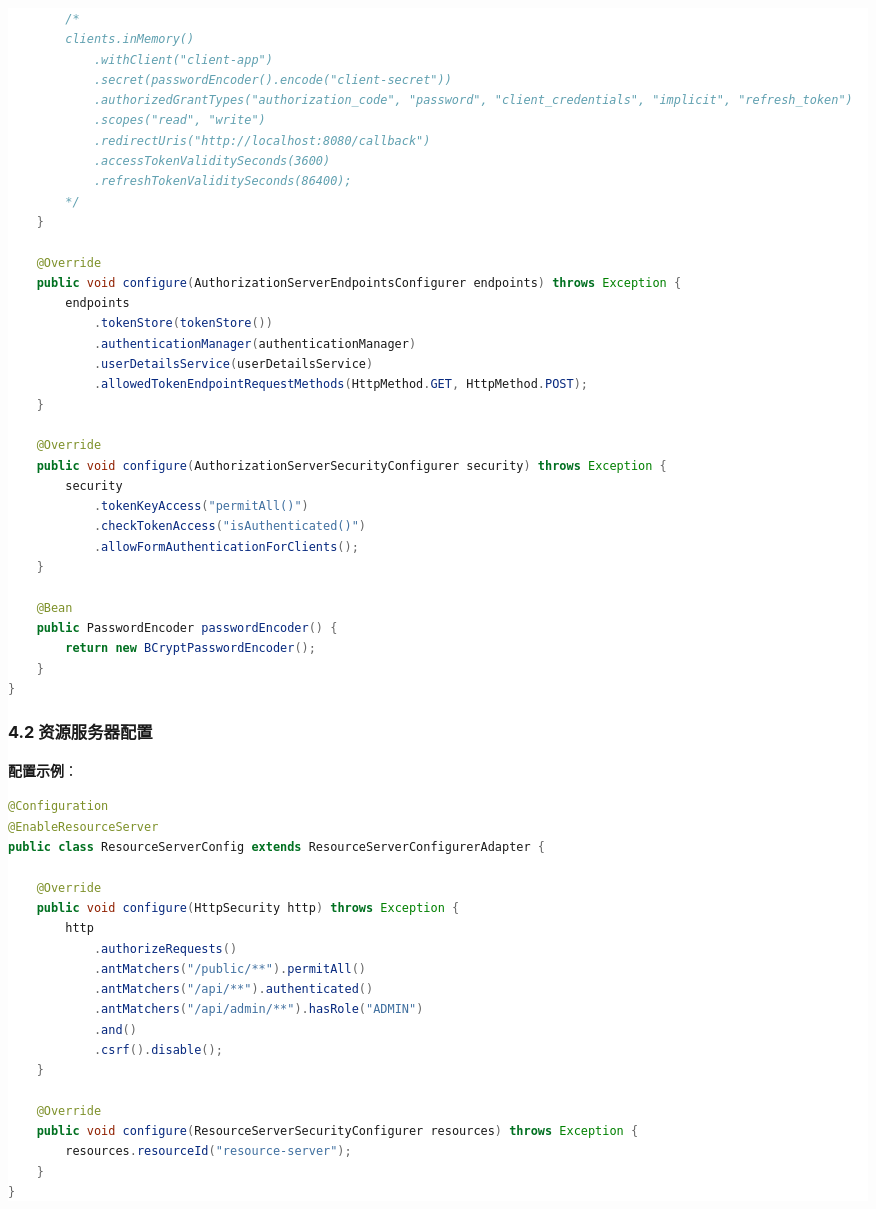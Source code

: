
 ```java
        /*
        clients.inMemory()
            .withClient("client-app")
            .secret(passwordEncoder().encode("client-secret"))
            .authorizedGrantTypes("authorization_code", "password", "client_credentials", "implicit", "refresh_token")
            .scopes("read", "write")
            .redirectUris("http://localhost:8080/callback")
            .accessTokenValiditySeconds(3600)
            .refreshTokenValiditySeconds(86400);
        */
    }

    @Override
    public void configure(AuthorizationServerEndpointsConfigurer endpoints) throws Exception {
        endpoints
            .tokenStore(tokenStore())
            .authenticationManager(authenticationManager)
            .userDetailsService(userDetailsService)
            .allowedTokenEndpointRequestMethods(HttpMethod.GET, HttpMethod.POST);
    }

    @Override
    public void configure(AuthorizationServerSecurityConfigurer security) throws Exception {
        security
            .tokenKeyAccess("permitAll()")
            .checkTokenAccess("isAuthenticated()")
            .allowFormAuthenticationForClients();
    }

    @Bean
    public PasswordEncoder passwordEncoder() {
        return new BCryptPasswordEncoder();
    }
}
```

### 4.2 资源服务器配置

**配置示例**：

```java
@Configuration
@EnableResourceServer
public class ResourceServerConfig extends ResourceServerConfigurerAdapter {

    @Override
    public void configure(HttpSecurity http) throws Exception {
        http
            .authorizeRequests()
            .antMatchers("/public/**").permitAll()
            .antMatchers("/api/**").authenticated()
            .antMatchers("/api/admin/**").hasRole("ADMIN")
            .and()
            .csrf().disable();
    }

    @Override
    public void configure(ResourceServerSecurityConfigurer resources) throws Exception {
        resources.resourceId("resource-server");
    }
}
```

-------------------------

Exercise aim
Without any pictures, print the whole listing again exactly as it stands.

Response to this task
Source code

:
 ```java
        /*
        clients.inMemory()
            .withClient("client-app")
            .secret(passwordEncoder().encode("client-secret"))
            .authorizedGrantTypes("authorization_code", "password", "client_credentials", "implicit", "refresh_token")
            .scopes("read", "write")
            .redirectUris("http://localhost:8080/callback")
            .accessTokenValiditySeconds(3600)
            .refreshTokenValiditySeconds(86400);
        */
    }

    @Override
    public void configure(AuthorizationServerEndpointsConfigurer endpoints) throws Exception {
        endpoints
            .tokenStore(tokenStore())
            .authenticationManager(authenticationManager)
            .userDetailsService(userDetailsService)
            .allowedTokenEndpointRequestMethods(HttpMethod.GET, HttpMethod.POST);
    }

    @Override
    public void configure(AuthorizationServerSecurityConfigurer security) throws Exception {
        security
            .tokenKeyAccess("permitAll()")
            .checkTokenAccess("isAuthenticated()")
            .allowFormAuthenticationForClients();
    }

    @Bean
    public PasswordEncoder passwordEncoder() {
        return new BCryptPasswordEncoder();
    }
}
```

### 4.2 资源服务器配置

**配置示例**：

```java
@Configuration
@EnableResourceServer
public class ResourceServerConfig extends ResourceServerConfigurerAdapter {

    @Override
    public void configure(HttpSecurity http) throws Exception {
        http
            .authorizeRequests()
            .antMatchers("/public/**").permitAll()
            .antMatchers("/api/**").authenticated()
            .antMatchers("/api/admin/**").hasRole("ADMIN")
            .and()
            .csrf().disable();
    }

    @Override
    public void configure(ResourceServerSecurityConfigurer resources) throws Exception {
        resources.resourceId("resource-server");
    }
}
```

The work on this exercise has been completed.